- Directed by: Paul Cox
- Written by: Paul Cox Barry Dickins
- Based on: story La Chevelure by Guy de Maupassant
- Starring: Chris Haywood Gosia Dobrowolska Paul Chubb Jo Kennedy
- Production companies: Film Victoria Australian Film Commission Illumination Films
- Distributed by: Beyond
- Release date: February 1991;
- Running time: 87 minutes
- Country: Australia
- Language: English
- Budget: A$900,000

= Golden Braid =

Golden Braid is a 1991 Australian film about a man who masturbates with a braid of old hair he finds in an antique cupboard, directed by Paul Cox. Cox later called it "quite a funny film, but very few people get it."

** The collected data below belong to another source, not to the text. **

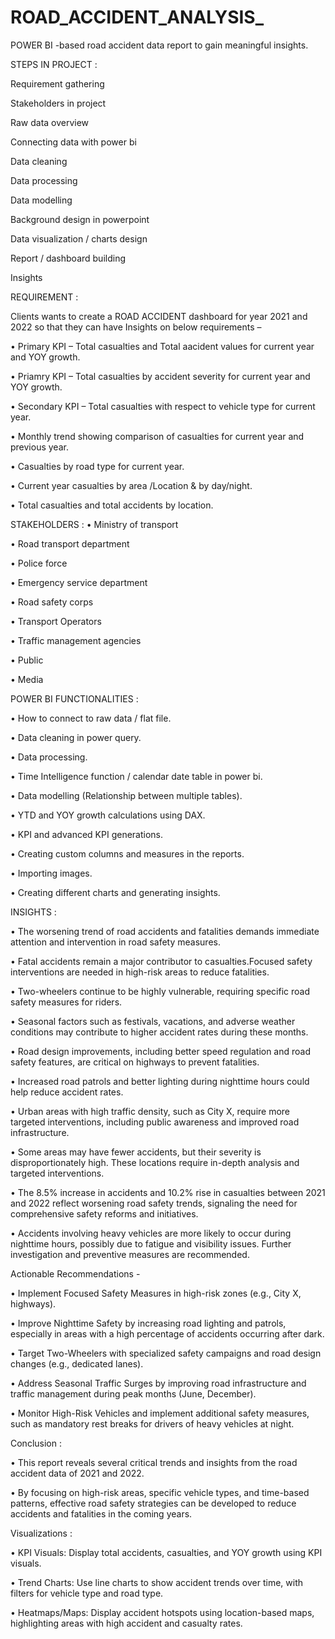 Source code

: # ROAD_ACCIDENT_ANALYSIS_
POWER BI -based road accident data report to gain meaningful insights.


STEPS IN PROJECT :

Requirement gathering

Stakeholders in project

Raw data overview

Connecting data with power bi

Data cleaning

Data processing

Data modelling

Background design in powerpoint

Data visualization / charts design

Report / dashboard building

Insights

REQUIREMENT :

Clients wants to create a ROAD ACCIDENT dashboard for year 2021 and 2022 
so that they can have Insights on below requirements –

• Primary KPI – Total casualties and Total aacident values for current year and YOY growth.

• Priamry KPI – Total casualties by accident severity for current year and YOY growth.

• Secondary KPI – Total casualties with respect to vehicle type for current year.

• Monthly trend showing comparison of casualties for current year and previous year.

• Casualties by road type for current year.

• Current year casualties by area /Location & by day/night.

• Total casualties and total accidents by location.

STAKEHOLDERS : • Ministry of transport

• Road transport department

• Police force

• Emergency service department

• Road safety corps

• Transport Operators

• Traffic management agencies

• Public

• Media

POWER BI FUNCTIONALITIES :

• How to connect to raw data / flat file.

• Data cleaning in power query.

• Data processing.

• Time Intelligence function / calendar date table in power bi.

• Data modelling (Relationship between multiple tables).

• YTD and YOY growth calculations using DAX.

• KPI and advanced KPI generations.

• Creating custom columns and measures in the reports.

• Importing images.

• Creating different charts and generating insights.

INSIGHTS :

• The worsening trend of road accidents and fatalities demands immediate attention and 
intervention in road safety measures.

• Fatal accidents remain a major contributor to casualties.Focused safety interventions
are needed in high-risk areas to reduce fatalities.

• Two-wheelers continue to be highly vulnerable, requiring specific road safety measures
for riders.

• Seasonal factors such as festivals, vacations, and adverse weather conditions may 
contribute to higher accident rates during these months.

• Road design improvements, including better speed regulation and road safety features, are critical 
on highways to prevent fatalities.

• Increased road patrols and better lighting during nighttime hours could help reduce accident rates.

• Urban areas with high traffic density, such as City X, require more targeted interventions,
including public awareness and improved road infrastructure.

• Some areas may have fewer accidents, but their severity is disproportionately high. 
These locations require in-depth analysis and targeted interventions.

• The 8.5% increase in accidents and 10.2% rise in casualties between 2021 and 2022 reflect worsening 
road safety trends, signaling the need for comprehensive safety reforms and initiatives.

• Accidents involving heavy vehicles are more likely to occur during nighttime hours, possibly due to 
fatigue and visibility issues. Further investigation and preventive measures are recommended.


Actionable Recommendations -

• Implement Focused Safety Measures in high-risk zones (e.g., City X, highways).

• Improve Nighttime Safety by increasing road lighting and patrols, especially in 
areas with a high percentage of accidents occurring after dark.

• Target Two-Wheelers with specialized safety campaigns and road design changes (e.g., dedicated lanes).

• Address Seasonal Traffic Surges by improving road infrastructure and traffic
management during peak months (June, December).

• Monitor High-Risk Vehicles and implement additional safety measures, such as mandatory 
rest breaks for drivers of heavy vehicles at night.


Conclusion :

• This report reveals several critical trends and insights from the road accident data 
of 2021 and 2022.

• By focusing on high-risk areas, specific vehicle types, and time-based patterns,
effective road safety strategies can be developed to reduce accidents and fatalities in 
the coming years.


Visualizations :

• KPI Visuals: Display total accidents, casualties, and YOY growth using KPI visuals.

• Trend Charts: Use line charts to show accident trends over time, with filters for vehicle type and road type.

• Heatmaps/Maps: Display accident hotspots using location-based maps, highlighting areas with high accident and casualty rates.
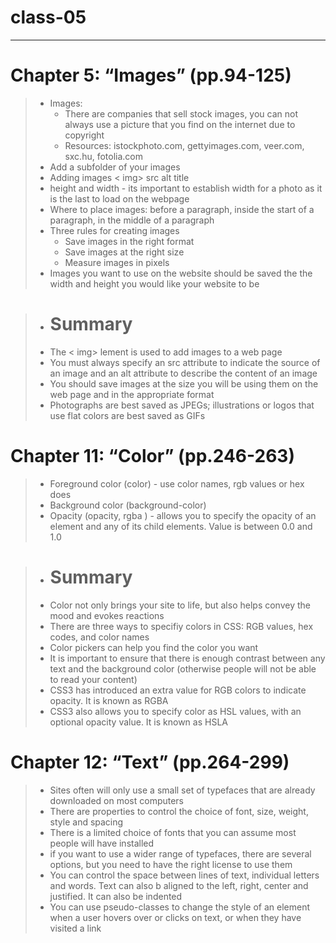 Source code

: # class-05

____________

# Chapter 5: “Images” (pp.94-125)

> * Images: 
>   * There are companies that sell stock images, you can not always use a picture that you find on the internet due to copyright
>   * Resources: istockphoto.com, gettyimages.com, veer.com, sxc.hu, fotolia.com 
> * Add a subfolder of your images 
>  * Adding images < img> src alt title
> * height and width - its important to establish width for a photo as it is the last to load on the webpage
> * Where to place images: before a paragraph, inside the start of a paragraph, in the middle of a paragraph
> * Three rules for creating images 
>   * Save images in the right format
>   * Save images at the right size 
>   * Measure images in pixels 
> * Images you want to use on the website should be saved the the width and height you would like your website to be 

> * # Summary 
> * The < img> lement is used to add images to a web page 
> * You must always specify an src attribute to indicate the source of an image and an alt attribute to describe the content of an image 
> * You should save images at the size you will be using them on the web page and in the appropriate format 
> * Photographs are best saved as JPEGs; illustrations or logos that use flat colors are best saved as GIFs 


# Chapter 11: “Color” (pp.246-263)
> * Foreground color (color) - use color names, rgb values or hex does
> * Background color (background-color)
> * Opacity  (opacity, rgba ) - allows you to specify the opacity of an element and any of its child elements. Value is between 0.0 and 1.0 

> * # Summary 
> * Color not only brings your site to life, but also helps convey the mood and evokes reactions 
> * There are three ways to specifiy colors in CSS: RGB values, hex codes, and color names 
> * Color pickers can help you find the color you want 
> * It is important to ensure that there is enough contrast between any text and the background color (otherwise people will not be able to read your content)
> * CSS3 has introduced an extra value for RGB colors to indicate opacity. It is known as RGBA
> * CSS3 also allows you to specify color as HSL values, with an optional opacity value. It is known as HSLA 

# Chapter 12: “Text” (pp.264-299)
> * Sites often will only use a small set of typefaces that are already downloaded on most computers
> * There are properties to control the choice of font, size, weight, style and spacing 
> * There is a limited choice of fonts that you can assume most people will have installed 
> * if you want to use a wider range of typefaces, there are several options, but you need to have the right license to use them
> * You can control the space between lines of text, individual letters and words.  Text can also b aligned to the left, right, center and justified. It can also be indented 
> * You can use pseudo-classes to change the style of an element when a user hovers over or clicks on text, or when they have visited a link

It was entirely funded by the Australian Film Commission.

==Plot==
Bernard is a clockmaker who is having an affair with Terese, a Salvation Army worker married to Joseph. He muses about the emotional connections humans form with antiques. He then finds a golden braid of a woman's hair in an 18th-century cabinet and becomes obsessed with it. While becoming more distant from Terese, Bernard secretly strokes the hair, whispers to it and ultimately masturbates by putting the hair around his penis. Eventually, he is able to move on and reconcile with Terese.

==Cast==
- Chris Haywood as Bernard
- Gosia Dobrowolska as Terese
- Paul Chubb as Joseph
- Jo Kennedy as Diana
- Harold Baigent as Clockmaker
- Sheila Florance as Lady with Clock
- Mark Little as Punk
- Norman Kaye as Psychiatrist
- Monica Maughan as Antique Shop Owner
- Victoria Eagger as Shop Assistant

==Awards==
The film received five nominations at the 1990 AFI Awards: Best Director, Best Original Screenplay, Best Cinematography, Best Editing, and Best Sound.